# Start Dates for Reserve BMQ in May?



## Stephen9o3 (22 Apr 2010)

Hi, sorry if this is in the wrong place or if it's a duplication post.

Anyways, I was wondering if anyone know any general dates for when Reserve BMQ usually starts in May, if there are any May camps (for university students who start summer early)? (Specifically at Aldershot, NS or CFB Gagetown).

The reason I ask is because back in January/February I applied to become a signal operator, and the original plan was to do all the training this summer (~2 months BMQ/SQ and ~2 months signal operator training in Kingston), but the recruiting centre took forever to process my application and eventually after me calling everyday for a few days I got booked for my aptitude/physical/etc. for May 10th. I'm just worried that there's Reserve training that starts early May I might miss out on for those who have summers that start in May.

Any help or links to where the dates are (I looked but couldn't find) would be greatly appreciated.

Edit: forgot to mention, I'd ask my recruiter, but he's away at a recruiting course and has been past few weeks.


----------



## Brasidas (22 Apr 2010)

There are BMQ courses being run in May. If you're taking an aptitude test on 10 May, you're not going to be on course that month.

Think July, not May/June. Even if you got on course in June, you're not going to get a trades course before next summer.


----------



## Stephen9o3 (22 Apr 2010)

Brasidas said:
			
		

> There are BMQ courses being run in May. If you're taking an aptitude test on 10 May, you're not going to be on course that month.
> 
> Think July, not May/June.

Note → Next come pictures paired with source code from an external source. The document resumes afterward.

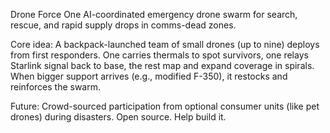 Drone Force One 
AI-coordinated emergency drone swarm for search, 
rescue, 
and rapid supply drops in comms-dead zones. 

Core idea: 
A backpack-launched team of small drones (up to nine) deploys from first responders. 
One carries thermals to spot survivors, 
one relays Starlink signal back to base, 
the rest map and expand coverage in spirals. 
When bigger support arrives (e.g., modified F-350), 
it restocks and reinforces the swarm. 

Future: 
Crowd-sourced participation from optional consumer units (like pet drones) during disasters. 
Open source. 
Help build it.
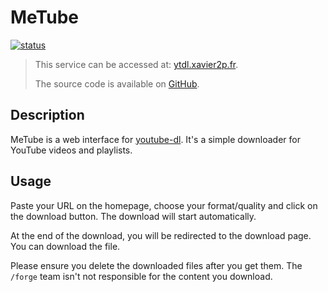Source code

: # MeTube

[![status](https://status.xavier2p.fr/api/badge/40/status?style=for-the-badge)](https://ytdl.xavier2p.fr)

> This service can be accessed at: [ytdl.xavier2p.fr](https://ytdl.xavier2p.fr).
>
> The source code is available on [GitHub](https://github.com/alexta69/metube).

## Description

MeTube is a web interface for [youtube-dl](https://github.com/ytdl-org/youtube-dl). It's a simple downloader for YouTube videos and playlists.

## Usage

Paste your URL on the homepage, choose your format/quality and click on the download button. The download will start automatically.

At the end of the download, you will be redirected to the download page. You can download the file.

Please ensure you delete the downloaded files after you get them. The `/forge` team isn't not responsible for the content you download.

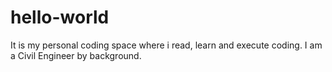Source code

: # hello-world
It is my personal coding space where i read, learn and execute coding.
I am a Civil Engineer by background.
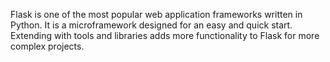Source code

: Flask is one of the most popular web application frameworks written in Python. It is a microframework designed for an easy and quick start. Extending with tools and libraries adds more functionality to Flask for more complex projects.
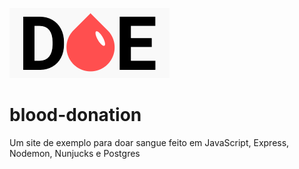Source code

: ![Optional Text](./public/logo.png)

# blood-donation
Um site de exemplo para doar sangue feito em JavaScript, Express, Nodemon, Nunjucks e Postgres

Even if you got on course in June, you're not going to get a trades course before next summer.



Damn, that's what I was afraid of. Thanks for the reply. Looks like I'm gonna have to start applying for summer jobs.


----------



## George Wallace (22 Apr 2010)

Stephen9o3 said:
			
		

> Edit: forgot to mention, I'd ask my recruiter, but he's away at a recruiting course and has been past few weeks.



That course ends tomorrow (Friday), so your recruiter should be back on Monday or Tuesday.


----------